Das Ausgeben des Goldes gibt Erfahrungspunkte. Ich erlaube es den Personnagen, sich gegenseitig Gold zu schenken, solange der Empfänger nicht eine höhere Stufe hat. Man darf also nur Leuten Gold schenken, die auf gleicher oder tieferer Stufe sind. So können hochstufige Leute den tiefstufigen Leuten Geld schenken, welches sie ausgeben, um Stufe zu steigen. De facto kann die Gruppe also selber steuern, wie gross der Abstand unter den Gruppenmitgliedern werden kann. Das ist ein positives Gruppenerlebnis. Die eine Seite fühlt sich grosszügig, die andere dankbar, alle fühlen sich schlau. Finde ich gut!
Ausserdem nehme ich mir ein Beispiel an den alten Griechen. Anscheinend haben die alle in kleinen Hütten gewohnt und die reichen und mächtigen unter ihnen haben ihr Geld verwendet, um öffentliche Bauten zu errichten.
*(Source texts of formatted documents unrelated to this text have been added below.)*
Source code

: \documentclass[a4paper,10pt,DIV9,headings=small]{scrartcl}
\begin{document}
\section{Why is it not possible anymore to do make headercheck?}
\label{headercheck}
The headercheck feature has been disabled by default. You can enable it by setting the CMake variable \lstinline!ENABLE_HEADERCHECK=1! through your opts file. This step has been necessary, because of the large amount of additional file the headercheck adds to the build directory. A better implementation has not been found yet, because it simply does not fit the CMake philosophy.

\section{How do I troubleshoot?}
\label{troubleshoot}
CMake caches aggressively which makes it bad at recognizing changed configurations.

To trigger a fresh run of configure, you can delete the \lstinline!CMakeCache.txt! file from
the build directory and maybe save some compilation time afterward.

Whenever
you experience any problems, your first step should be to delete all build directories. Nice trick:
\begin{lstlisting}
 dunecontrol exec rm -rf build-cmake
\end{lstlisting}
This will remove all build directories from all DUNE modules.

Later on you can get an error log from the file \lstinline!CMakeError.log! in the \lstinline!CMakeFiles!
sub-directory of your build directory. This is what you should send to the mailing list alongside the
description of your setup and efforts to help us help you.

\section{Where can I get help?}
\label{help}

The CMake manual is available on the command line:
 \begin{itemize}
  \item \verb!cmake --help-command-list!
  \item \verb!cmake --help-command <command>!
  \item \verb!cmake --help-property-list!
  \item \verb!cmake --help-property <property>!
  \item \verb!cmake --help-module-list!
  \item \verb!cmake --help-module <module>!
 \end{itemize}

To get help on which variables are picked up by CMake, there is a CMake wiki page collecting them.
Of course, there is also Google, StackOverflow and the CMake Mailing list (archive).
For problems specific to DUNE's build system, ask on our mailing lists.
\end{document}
Zu Beginn des Spiels findet man im Spielerhandbuch folgende Liste:
+--------------------------------+-------------+ | Bauwerk | Preis | +--------------------------------+-------------+ | kleine Statue für einen | 50 Gold | | Brunnen | | | normale Statue für einen | 100 Gold | | Garten | | | kleiner Altar aus Stein | 250 Gold | | mit Geister Tor und kleinem | | | Brunnen | | | kleiner Laden aus Holz | 300 Gold | | mit Schlafgelegenheit im | | | Hinterzimmer | | | einstöckiges Geschäftshaus aus | 700 Gold | | Holz wie eine Taverne, eine | | | Galerie, eine Spielstube | | | grosse Bronzestatue für einen | 1000 Gold | | öffentlichen Platz | | | zweistöckiges Holzhaus in | 1500 Gold | | einem Dorf oder ein stolzer | | | Bauernhof auf dem Land | | | zweistöckiges Gebäude aus | 3000 Gold | | Stein in einem Dorf (100 m²) | | | zweistöckige Villa mit | 10 000 Gold | | Marmorsäulen und Statuen in | | | einer Stadt (200 m²) | | | kleine Burg auf dem Land mit | 75 000 Gold | | Wehrturm und einem ummauerten | | | Innenhof (200 m²) | | +--------------------------------+-------------+
Mit der Zeit kommt hier mehr dazu: Strassenbau, Reparaturen von Stadtmauern und Festungsanlagen, Palisadenzäune, Gräben, Türme, und so weiter. Mit den Anhaltspunkten auf der Liste haben die Spieler ein Ziel (hat man 75 000 Gold investiert, ist man auf Stufe 7 ausser man spielt einen Elfen, dann ist man auf Stufe 6). Ein gutes Ziel, ab der ersten Stufe! Und dann kann man ja vielleicht noch Wachen anheuern, einen Hundezwinger errichten, einen Ponyhof bauen, und so weiter.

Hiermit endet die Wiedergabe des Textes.